_EXERCISE_
Write the records out again, unchanged.

_DATA SUPPLIED_
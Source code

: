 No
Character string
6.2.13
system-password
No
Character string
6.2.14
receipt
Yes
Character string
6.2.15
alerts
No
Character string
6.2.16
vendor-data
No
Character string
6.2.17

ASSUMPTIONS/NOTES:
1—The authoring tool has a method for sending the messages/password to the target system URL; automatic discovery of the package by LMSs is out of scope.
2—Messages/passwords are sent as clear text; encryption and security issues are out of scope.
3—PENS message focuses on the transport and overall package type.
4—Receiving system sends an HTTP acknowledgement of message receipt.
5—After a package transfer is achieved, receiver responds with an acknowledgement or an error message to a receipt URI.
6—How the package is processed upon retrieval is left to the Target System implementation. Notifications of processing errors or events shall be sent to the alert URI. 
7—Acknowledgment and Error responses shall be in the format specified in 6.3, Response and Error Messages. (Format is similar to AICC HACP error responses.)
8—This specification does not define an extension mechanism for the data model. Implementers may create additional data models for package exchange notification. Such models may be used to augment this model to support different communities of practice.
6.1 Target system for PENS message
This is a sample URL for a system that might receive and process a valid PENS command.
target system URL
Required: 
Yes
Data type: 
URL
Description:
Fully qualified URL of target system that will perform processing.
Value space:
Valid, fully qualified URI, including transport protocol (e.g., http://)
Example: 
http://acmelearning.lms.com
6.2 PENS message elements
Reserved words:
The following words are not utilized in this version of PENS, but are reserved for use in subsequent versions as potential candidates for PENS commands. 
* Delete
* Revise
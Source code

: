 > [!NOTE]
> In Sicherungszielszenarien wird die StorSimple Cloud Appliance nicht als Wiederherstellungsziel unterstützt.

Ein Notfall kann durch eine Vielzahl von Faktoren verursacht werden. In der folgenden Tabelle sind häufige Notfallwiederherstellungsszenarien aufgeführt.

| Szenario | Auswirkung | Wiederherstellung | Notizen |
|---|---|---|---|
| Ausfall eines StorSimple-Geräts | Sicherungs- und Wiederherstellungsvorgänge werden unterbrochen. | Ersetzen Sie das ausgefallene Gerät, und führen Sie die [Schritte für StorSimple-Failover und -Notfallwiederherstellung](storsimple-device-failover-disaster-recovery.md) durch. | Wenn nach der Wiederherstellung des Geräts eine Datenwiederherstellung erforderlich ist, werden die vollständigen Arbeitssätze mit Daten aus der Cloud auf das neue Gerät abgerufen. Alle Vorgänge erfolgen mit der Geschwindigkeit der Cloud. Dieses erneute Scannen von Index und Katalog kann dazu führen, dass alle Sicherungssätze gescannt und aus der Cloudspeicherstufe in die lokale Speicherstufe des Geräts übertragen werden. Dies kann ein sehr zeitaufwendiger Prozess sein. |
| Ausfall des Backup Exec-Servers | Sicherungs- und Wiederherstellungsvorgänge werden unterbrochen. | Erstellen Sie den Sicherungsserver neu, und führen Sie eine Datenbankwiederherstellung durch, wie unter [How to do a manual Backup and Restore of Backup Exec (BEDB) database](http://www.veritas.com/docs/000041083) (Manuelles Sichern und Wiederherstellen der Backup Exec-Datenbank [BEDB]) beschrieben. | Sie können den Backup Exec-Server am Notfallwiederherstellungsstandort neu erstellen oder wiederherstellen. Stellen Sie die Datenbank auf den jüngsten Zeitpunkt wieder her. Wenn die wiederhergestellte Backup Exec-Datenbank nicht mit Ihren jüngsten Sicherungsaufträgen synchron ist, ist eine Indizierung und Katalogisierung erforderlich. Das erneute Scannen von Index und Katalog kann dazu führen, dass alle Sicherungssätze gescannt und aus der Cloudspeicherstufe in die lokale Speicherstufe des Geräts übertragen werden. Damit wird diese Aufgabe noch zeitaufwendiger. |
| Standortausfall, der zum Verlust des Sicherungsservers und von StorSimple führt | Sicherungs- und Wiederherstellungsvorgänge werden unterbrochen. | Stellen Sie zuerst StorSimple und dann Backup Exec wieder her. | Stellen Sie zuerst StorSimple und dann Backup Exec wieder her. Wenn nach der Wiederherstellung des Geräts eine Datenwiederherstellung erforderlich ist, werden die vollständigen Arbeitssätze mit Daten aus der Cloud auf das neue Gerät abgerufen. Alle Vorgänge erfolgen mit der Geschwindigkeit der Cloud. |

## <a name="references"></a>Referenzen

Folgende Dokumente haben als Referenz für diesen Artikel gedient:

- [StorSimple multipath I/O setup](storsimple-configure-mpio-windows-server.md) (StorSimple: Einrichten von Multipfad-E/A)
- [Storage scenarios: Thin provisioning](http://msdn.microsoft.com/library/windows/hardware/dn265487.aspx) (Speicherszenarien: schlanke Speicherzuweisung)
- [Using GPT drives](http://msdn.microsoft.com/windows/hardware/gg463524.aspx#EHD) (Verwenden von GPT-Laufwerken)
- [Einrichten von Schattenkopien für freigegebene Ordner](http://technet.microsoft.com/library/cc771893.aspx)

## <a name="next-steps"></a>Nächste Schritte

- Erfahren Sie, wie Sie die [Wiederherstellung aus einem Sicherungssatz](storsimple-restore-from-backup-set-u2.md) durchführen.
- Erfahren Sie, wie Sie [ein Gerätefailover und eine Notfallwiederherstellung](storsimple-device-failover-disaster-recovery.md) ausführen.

_COMPLETED EXERCISE_
Source code

: No
Character string
6.2.13
system-password
No
Character string
6.2.14
receipt
Yes
Character string
6.2.15
alerts
No
Character string
6.2.16
vendor-data
No
Character string
6.2.17

ASSUMPTIONS/NOTES:
1—The authoring tool has a method for sending the messages/password to the target system URL; automatic discovery of the package by LMSs is out of scope.
2—Messages/passwords are sent as clear text; encryption and security issues are out of scope.
3—PENS message focuses on the transport and overall package type.
4—Receiving system sends an HTTP acknowledgement of message receipt.
5—After a package transfer is achieved, receiver responds with an acknowledgement or an error message to a receipt URI.
6—How the package is processed upon retrieval is left to the Target System implementation. Notifications of processing errors or events shall be sent to the alert URI. 
7—Acknowledgment and Error responses shall be in the format specified in 6.3, Response and Error Messages. (Format is similar to AICC HACP error responses.)
8—This specification does not define an extension mechanism for the data model. Implementers may create additional data models for package exchange notification. Such models may be used to augment this model to support different communities of practice.
6.1 Target system for PENS message
This is a sample URL for a system that might receive and process a valid PENS command.
target system URL
Required: 
Yes
Data type: 
URL
Description:
Fully qualified URL of target system that will perform processing.
Value space:
Valid, fully qualified URI, including transport protocol (e.g., http://)
Example: 
http://acmelearning.lms.com
6.2 PENS message elements
Reserved words:
The following words are not utilized in this version of PENS, but are reserved for use in subsequent versions as potential candidates for PENS commands. 
* Delete
* Revise
Source code

: > [!NOTE]
> In Sicherungszielszenarien wird die StorSimple Cloud Appliance nicht als Wiederherstellungsziel unterstützt.

Ein Notfall kann durch eine Vielzahl von Faktoren verursacht werden. In der folgenden Tabelle sind häufige Notfallwiederherstellungsszenarien aufgeführt.

| Szenario | Auswirkung | Wiederherstellung | Notizen |
|---|---|---|---|
| Ausfall eines StorSimple-Geräts | Sicherungs- und Wiederherstellungsvorgänge werden unterbrochen. | Ersetzen Sie das ausgefallene Gerät, und führen Sie die [Schritte für StorSimple-Failover und -Notfallwiederherstellung](storsimple-device-failover-disaster-recovery.md) durch. | Wenn nach der Wiederherstellung des Geräts eine Datenwiederherstellung erforderlich ist, werden die vollständigen Arbeitssätze mit Daten aus der Cloud auf das neue Gerät abgerufen. Alle Vorgänge erfolgen mit der Geschwindigkeit der Cloud. Dieses erneute Scannen von Index und Katalog kann dazu führen, dass alle Sicherungssätze gescannt und aus der Cloudspeicherstufe in die lokale Speicherstufe des Geräts übertragen werden. Dies kann ein sehr zeitaufwendiger Prozess sein. |
| Ausfall des Backup Exec-Servers | Sicherungs- und Wiederherstellungsvorgänge werden unterbrochen. | Erstellen Sie den Sicherungsserver neu, und führen Sie eine Datenbankwiederherstellung durch, wie unter [How to do a manual Backup and Restore of Backup Exec (BEDB) database](http://www.veritas.com/docs/000041083) (Manuelles Sichern und Wiederherstellen der Backup Exec-Datenbank [BEDB]) beschrieben. | Sie können den Backup Exec-Server am Notfallwiederherstellungsstandort neu erstellen oder wiederherstellen. Stellen Sie die Datenbank auf den jüngsten Zeitpunkt wieder her. Wenn die wiederhergestellte Backup Exec-Datenbank nicht mit Ihren jüngsten Sicherungsaufträgen synchron ist, ist eine Indizierung und Katalogisierung erforderlich. Das erneute Scannen von Index und Katalog kann dazu führen, dass alle Sicherungssätze gescannt und aus der Cloudspeicherstufe in die lokale Speicherstufe des Geräts übertragen werden. Damit wird diese Aufgabe noch zeitaufwendiger. |
| Standortausfall, der zum Verlust des Sicherungsservers und von StorSimple führt | Sicherungs- und Wiederherstellungsvorgänge werden unterbrochen. | Stellen Sie zuerst StorSimple und dann Backup Exec wieder her. | Stellen Sie zuerst StorSimple und dann Backup Exec wieder her. Wenn nach der Wiederherstellung des Geräts eine Datenwiederherstellung erforderlich ist, werden die vollständigen Arbeitssätze mit Daten aus der Cloud auf das neue Gerät abgerufen. Alle Vorgänge erfolgen mit der Geschwindigkeit der Cloud. |

## <a name="references"></a>Referenzen

Folgende Dokumente haben als Referenz für diesen Artikel gedient:

- [StorSimple multipath I/O setup](storsimple-configure-mpio-windows-server.md) (StorSimple: Einrichten von Multipfad-E/A)
- [Storage scenarios: Thin provisioning](http://msdn.microsoft.com/library/windows/hardware/dn265487.aspx) (Speicherszenarien: schlanke Speicherzuweisung)
- [Using GPT drives](http://msdn.microsoft.com/windows/hardware/gg463524.aspx#EHD) (Verwenden von GPT-Laufwerken)
- [Einrichten von Schattenkopien für freigegebene Ordner](http://technet.microsoft.com/library/cc771893.aspx)

## <a name="next-steps"></a>Nächste Schritte

- Erfahren Sie, wie Sie die [Wiederherstellung aus einem Sicherungssatz](storsimple-restore-from-backup-set-u2.md) durchführen.
- Erfahren Sie, wie Sie [ein Gerätefailover und eine Notfallwiederherstellung](storsimple-device-failover-disaster-recovery.md) ausführen.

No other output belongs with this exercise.